• [Your goal]:
Find the line below that contains "- [ ] Tests". Transcribe it and every line after it exactly, adding nothing.

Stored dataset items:
####################

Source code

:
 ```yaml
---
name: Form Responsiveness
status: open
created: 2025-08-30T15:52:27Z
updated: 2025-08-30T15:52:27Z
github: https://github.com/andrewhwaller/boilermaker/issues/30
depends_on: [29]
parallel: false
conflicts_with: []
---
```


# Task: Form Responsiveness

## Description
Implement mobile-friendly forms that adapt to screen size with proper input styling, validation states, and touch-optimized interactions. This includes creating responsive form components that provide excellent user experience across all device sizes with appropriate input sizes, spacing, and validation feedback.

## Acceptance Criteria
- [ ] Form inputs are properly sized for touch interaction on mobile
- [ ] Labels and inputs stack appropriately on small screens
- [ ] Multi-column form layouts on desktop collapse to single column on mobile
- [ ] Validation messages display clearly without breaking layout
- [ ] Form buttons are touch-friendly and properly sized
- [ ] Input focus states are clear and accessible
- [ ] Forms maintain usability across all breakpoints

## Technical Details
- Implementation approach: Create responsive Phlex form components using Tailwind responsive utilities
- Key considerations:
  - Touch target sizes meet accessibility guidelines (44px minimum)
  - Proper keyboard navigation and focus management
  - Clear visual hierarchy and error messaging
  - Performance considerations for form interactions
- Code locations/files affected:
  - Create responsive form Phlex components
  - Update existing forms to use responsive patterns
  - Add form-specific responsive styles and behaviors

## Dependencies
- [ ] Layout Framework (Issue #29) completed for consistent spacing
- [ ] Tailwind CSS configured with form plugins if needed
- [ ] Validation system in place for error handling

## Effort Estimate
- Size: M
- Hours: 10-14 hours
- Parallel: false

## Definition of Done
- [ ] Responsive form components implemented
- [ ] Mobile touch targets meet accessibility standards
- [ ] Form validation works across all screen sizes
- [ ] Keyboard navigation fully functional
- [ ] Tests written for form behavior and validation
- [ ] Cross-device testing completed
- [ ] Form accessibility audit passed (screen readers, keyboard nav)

####################

• [Task output]:
- [ ] Tests written for form behavior and validation
- [ ] Cross-device testing completed
- [ ] Form accessibility audit passed (screen readers, keyboard nav)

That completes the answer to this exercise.